The European Commission has confirmed that Europe cannot be decarbonised cost-effectively – and maintain security of energy supply – without CO2 Capture and Storage (CCS). Indeed, with fossil fuels currently meeting over 80% of global energy demand and as much as 85 GW of additional capacity expected in Europe alone, CCS is “vital for meeting the Union’s greenhouse gas reduction targets”.

Yet the benefits of CCS go far beyond that of climate change mitigation: with annual investments worth billions of euros, CCS will create and preserve jobs, boost industry and fuel economic growth, ensuring Europe remains competitive on the world stage as a leader in low-carbon energy technologies.

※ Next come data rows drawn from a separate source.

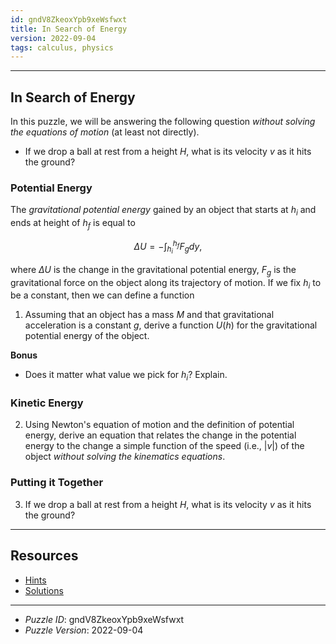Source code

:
 ```yaml
---
id: gndV8ZkeoxYpb9xeWsfwxt
title: In Search of Energy
version: 2022-09-04
tags: calculus, physics
---
```


--------------------------------------------------------------------------------------------

## In Search of Energy

In this puzzle, we will be answering the following question _without solving the
equations of motion_ (at least not directly).

*  If we drop a ball at rest from a height $H$, what is its velocity $v$ as it hits the
   ground?

### Potential Energy

The _gravitational potential energy_ gained by an object that starts at $h_i$ and ends at
height of $h_f$ is equal to

$$
\Delta U = -\int_{h_i}^{h_f} F_g dy,
$$

where $\Delta U$ is the change in the gravitational potential energy, $F_g$ is the
gravitational force on the object along its trajectory of motion. If we fix $h_i$ to be
a constant, then we can define a function

1. Assuming that an object has a mass $M$ and that gravitational acceleration is a
   constant $g$, derive a function $U(h)$ for the gravitational potential energy of the
   object.

__Bonus__

* Does it matter what value we pick for $h_i$? Explain.

### Kinetic Energy

2. Using Newton's equation of motion and the definition of potential energy, derive an
   equation that relates the change in the potential energy to the change a simple function
   of the speed (i.e., $|v|$) of the object _without solving the kinematics equations_.

### Putting it Together

3. If we drop a ball at rest from a height $H$, what is its velocity $v$ as it hits the
   ground?

--------------------------------------------------------------------------------------------

## Resources

* [Hints](gndV8ZkeoxYpb9xeWsfwxt-hints.md)
* [Solutions](gndV8ZkeoxYpb9xeWsfwxt-solutions.md)

--------------------------------------------------------------------------------------------

* _Puzzle ID_: gndV8ZkeoxYpb9xeWsfwxt
* _Puzzle Version_: 2022-09-04
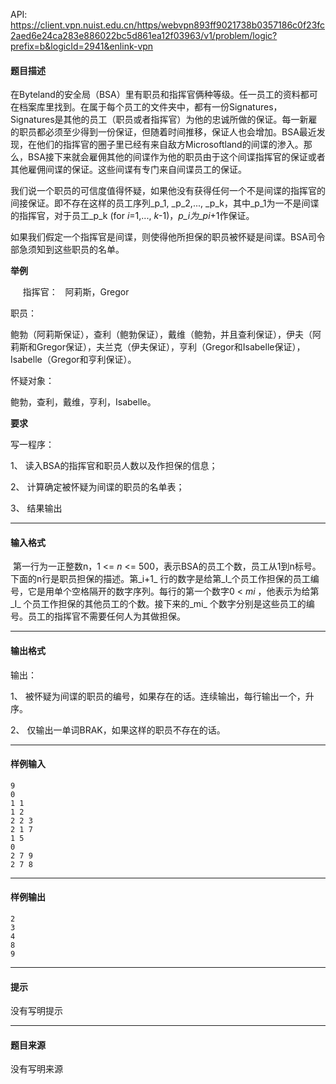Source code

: API: https://client.vpn.nuist.edu.cn/https/webvpn893ff9021738b0357186c0f23fc2aed6e24ca283e886022bc5d861ea12f03963/v1/problem/logic?prefix=b&logicId=2941&enlink-vpn

#### 题目描述

在Byteland的安全局（BSA）里有职员和指挥官俩种等级。任一员工的资料都可在档案库里找到。在属于每个员工的文件夹中，都有一份Signatures，Signatures是其他的员工（职员或者指挥官）为他的忠诚所做的保证。每一新雇的职员都必须至少得到一份保证，但随着时间推移，保证人也会增加。BSA最近发现，在他们的指挥官的圈子里已经有来自敌方Microsoftland的间谍的渗入。那么，BSA接下来就会雇佣其他的间谍作为他的职员由于这个间谍指挥官的保证或者其他雇佣间谍的保证。这些间谍有专门来自间谍员工的保证。

我们说一个职员的可信度值得怀疑，如果他没有获得任何一个不是间谍的指挥官的间接保证。即不存在这样的员工序列_p_1, _p_2,..., _p_k，其中_p_1为一不是间谍的指挥官，对于员工_p_k (for _i_\=1,..., _k_\-1)，_p_i为_pi_+1作保证。

如果我们假定一个指挥官是间谍，则使得他所担保的职员被怀疑是间谍。BSA司令部急须知到这些职员的名单。

**举例**

     指挥官：   阿莉斯，Gregor

职员：

鲍勃（阿莉斯保证），查利（鲍勃保证），戴维（鲍勃，并且查利保证），伊夫（阿莉斯和Gregor保证），夫兰克（伊夫保证），亨利（Gregor和Isabelle保证），Isabelle（Gregor和亨利保证）。

怀疑对象：

鲍勃，查利，戴维，亨利，Isabelle。

**要求**

写一程序：

1、 读入BSA的指挥官和职员人数以及作担保的信息；

2、 计算确定被怀疑为间谍的职员的名单表；

3、 结果输出

---

#### 输入格式

 第一行为一正整数n，1 <= _n_ <= 500，表示BSA的员工个数，员工从1到n标号。下面的n行是职员担保的描述。第_i+1_ 行的数字是给第_I_个员工作担保的员工编号，它是用单个空格隔开的数字序列。每行的第一个数字0 < _mi_ ，他表示为给第_I_ 个员工作担保的其他员工的个数。接下来的_mi_ 个数字分别是这些员工的编号。员工的指挥官不需要任何人为其做担保。

---

#### 输出格式

输出：

1、 被怀疑为间谍的职员的编号，如果存在的话。连续输出，每行输出一个，升序。

2、 仅输出一单词BRAK，如果这样的职员不存在的话。

---

#### 样例输入
```
9
0
1 1
1 2
2 2 3
2 1 7
1 5
0
2 7 9
2 7 8

```

---

#### 样例输出
```
2
3
4
8
9
```

---

#### 提示

没有写明提示

---

#### 题目来源

没有写明来源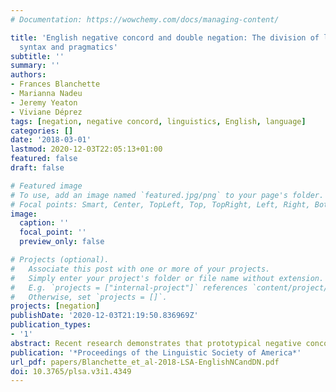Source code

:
 ```yaml
---
# Documentation: https://wowchemy.com/docs/managing-content/

title: 'English negative concord and double negation: The division of labor between
  syntax and pragmatics'
subtitle: ''
summary: ''
authors:
- Frances Blanchette
- Marianna Nadeu
- Jeremy Yeaton
- Viviane Déprez
tags: [negation, negative concord, linguistics, English, language]
categories: []
date: '2018-03-01'
lastmod: 2020-12-03T22:05:13+01:00
featured: false
draft: false

# Featured image
# To use, add an image named `featured.jpg/png` to your page's folder.
# Focal points: Smart, Center, TopLeft, Top, TopRight, Left, Right, BottomLeft, Bottom, BottomRight.
image:
  caption: ''
  focal_point: ''
  preview_only: false

# Projects (optional).
#   Associate this post with one or more of your projects.
#   Simply enter your project's folder or file name without extension.
#   E.g. `projects = ["internal-project"]` references `content/project/deep-learning/index.md`.
#   Otherwise, set `projects = []`.
projects: [negation]
publishDate: '2020-12-03T21:19:50.836969Z'
publication_types:
- '1'
abstract: Recent research demonstrates that prototypical negative concord (NC) languages allow double negation (DN) (Espinal & Prieto 2011; Prieto et al. 2013; Déprez et al. 2015; Espinal et al. 2016). In NC, two or more syntactic negations yield a single semantic one (e.g., the ‘I ate nothing’ reading of “I didn’t eat nothing”), and in DN each negation contributes to the semantics (e.g. ‘It is not the case that I ate nothing’). That NC and DN have been shown to coexist calls into question the hypothesis that grammars are either NC or DN (Zeijlstra 2004), and supports micro-parametric views of these phenomena (Déprez 2011; Blanchette 2017). Our study informs this debate with new experimental data from American English. We explore the role of syntax and speaker intent in shaping the perception and interpretation of English sentences with two negatives. Our results demonstrate that, like in prototypical NC languages (Espinal et al. 2016), English speakers reliably exploit syntactic, pragmatic, and acoustic cues to in selecting an NC or a DN interpretation.
publication: '*Proceedings of the Linguistic Society of America*'
url_pdf: papers/Blanchette_et_al-2018-LSA-EnglishNCandDN.pdf
doi: 10.3765/plsa.v3i1.4349
---
```


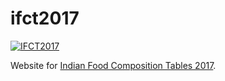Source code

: # ifct2017

[![IFCT2017](http://ninindia.org/images/ifct_2017.png)](http://ninindia.org/ifct_2017.htm)

Website for [Indian Food Composition Tables 2017].

```javascript 
```


[Indian Food Composition Tables 2017]: http://ifct2017.com/
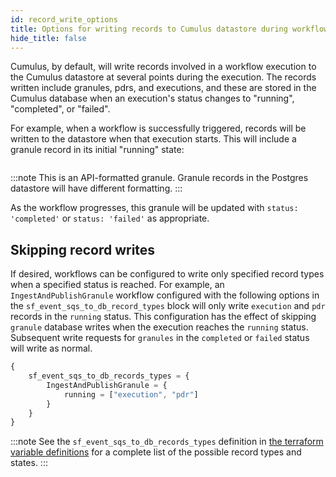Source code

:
 ```yaml
---
id: record_write_options
title: Options for writing records to Cumulus datastore during workflow executions
hide_title: false
---
```


Cumulus, by default, will write records involved in a workflow execution to the Cumulus datastore at several points during the execution. The records written include granules, pdrs, and executions, and these are stored in the Cumulus database when an execution's status changes to "running", "completed", or "failed".

For example, when a workflow is successfully triggered, records will be written to the datastore when that execution starts. This will include a granule record in its initial "running" state:

```js

```
:::note
This is an API-formatted granule. Granule records in the Postgres datastore will have different formatting.
:::

As the workflow progresses, this granule will be updated with `status: 'completed'` or `status: 'failed'` as appropriate.

## Skipping record writes

If desired, workflows can be configured to write only specified record types when a specified status is reached. For example, an `IngestAndPublishGranule` workflow configured with the following options in the `sf_event_sqs_to_db_record_types` block will only write `execution` and `pdr` records in the `running` status. This configuration has the effect of skipping `granule` database writes when the execution reaches the `running` status. Subsequent write requests for `granules` in the `completed` or `failed` status will write as normal.

```js
{
    sf_event_sqs_to_db_records_types = {
        IngestAndPublishGranule = {
            running = ["execution", "pdr"]
        }
    }
}
```

:::note
See the `sf_event_sqs_to_db_records_types` definition in [the terraform variable definitions](https://github.com/nasa/cumulus/blob/master/tf-modules/ingest/variables.tf) for a complete list of the possible record types and states.
:::


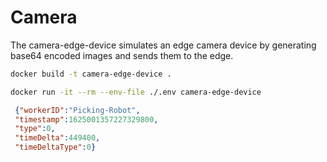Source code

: # Camera
The camera-edge-device simulates an edge camera device by generating base64 encoded images and sends them to the edge.

```bash
docker build -t camera-edge-device .
```

```bash
docker run -it --rm --env-file ./.env camera-edge-device
```

 ```JSON
  {"workerID":"Picking-Robot",
  "timestamp":1625001357227329800,
  "type":0,
  "timeDelta":449400,
  "timeDeltaType":0}
 ```
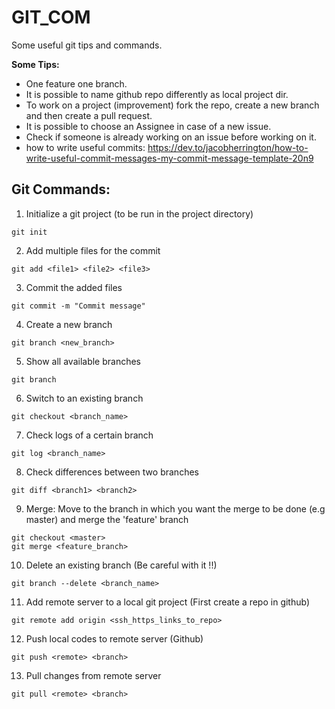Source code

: # GIT_COM
Some useful git tips and commands.

**Some Tips:**
- One feature one branch.
- It is possible to name github repo differently as local project dir.
- To work on a project (improvement) fork the repo, create a new branch and then create a pull request.
- It is possible to choose an Assignee in case of a new issue.
- Check if someone is already working on an issue before working on it.
- how to write useful commits: https://dev.to/jacobherrington/how-to-write-useful-commit-messages-my-commit-message-template-20n9

## Git Commands:
1. Initialize a git project (to be run in the project directory)
```
git init
```
2. Add multiple files for the commit
```
git add <file1> <file2> <file3>
```
3. Commit the added files 
```
git commit -m "Commit message"
```
4. Create a new branch 
```
git branch <new_branch>
```
5. Show all available branches 
```
git branch
```
6. Switch to an existing branch
```
git checkout <branch_name>
```
7. Check logs of a certain branch
```
git log <branch_name>
```
8. Check differences between two branches
```
git diff <branch1> <branch2>
```
9. Merge: Move to the branch in which you want the merge to be done (e.g master) and merge the 'feature' branch
```
git checkout <master>
git merge <feature_branch>
```
10. Delete an existing branch (Be careful with it !!)
```
git branch --delete <branch_name>
```
11. Add remote server to a local git project (First create a repo in github)
```
git remote add origin <ssh_https_links_to_repo> 
```
12. Push local codes to remote server (Github)
```
git push <remote> <branch>
```
13. Pull changes from remote server 
```
git pull <remote> <branch>
```



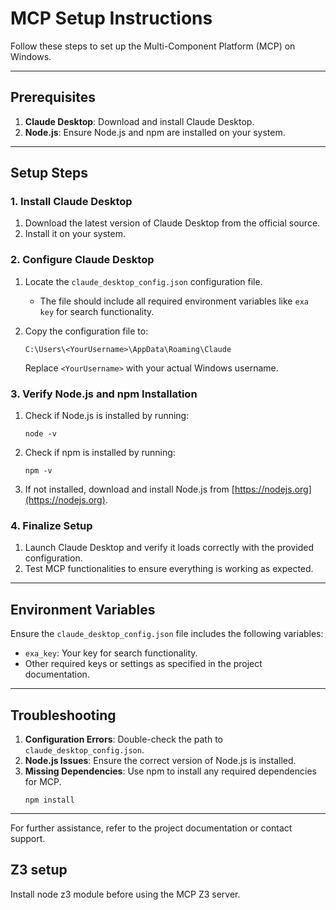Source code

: # MCP Setup Instructions

Follow these steps to set up the Multi-Component Platform (MCP) on Windows.

---

## **Prerequisites**

1. **Claude Desktop**: Download and install Claude Desktop.
2. **Node.js**: Ensure Node.js and npm are installed on your system.

---

## **Setup Steps**

### **1. Install Claude Desktop**

1. Download the latest version of Claude Desktop from the official source.
2. Install it on your system.

### **2. Configure Claude Desktop**

1. Locate the `claude_desktop_config.json` configuration file.
   - The file should include all required environment variables like `exa key` for search functionality.

2. Copy the configuration file to:
   ```
   C:\Users\<YourUsername>\AppData\Roaming\Claude
   ```
   Replace `<YourUsername>` with your actual Windows username.

### **3. Verify Node.js and npm Installation**

1. Check if Node.js is installed by running:
   ```
   node -v
   ```

2. Check if npm is installed by running:
   ```
   npm -v
   ```

3. If not installed, download and install Node.js from [https://nodejs.org](https://nodejs.org).

### **4. Finalize Setup**

1. Launch Claude Desktop and verify it loads correctly with the provided configuration.
2. Test MCP functionalities to ensure everything is working as expected.

---

## **Environment Variables**

Ensure the `claude_desktop_config.json` file includes the following variables:

- `exa_key`: Your key for search functionality.
- Other required keys or settings as specified in the project documentation.

---

## **Troubleshooting**

1. **Configuration Errors**: Double-check the path to `claude_desktop_config.json`.
2. **Node.js Issues**: Ensure the correct version of Node.js is installed.
3. **Missing Dependencies**: Use npm to install any required dependencies for MCP.
   ```
   npm install
   ```

---

For further assistance, refer to the project documentation or contact support.

## **Z3 setup**
Install node z3 module before using the MCP Z3 server.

In order to identify how low-carbon technologies can decarbonise European power most cost-effectively in the horizon to 2050, the Zero Emissions Platform (ZEP) has developed a model based on an existing model from the Norwegian University of Science and Technology (NTNU) and linked to the Global Change Assessment Model (GCAM).

ZEP’s model is designed to select the lowest-cost investments to meet expected electricity demand, while replacing plants that exceed a defined lifetime – country by country. It is unique in that it not only takes into account optimised operating costs hour-by-hour, but a dispatch model of renewable power2 based on capacity factors and historic weather data.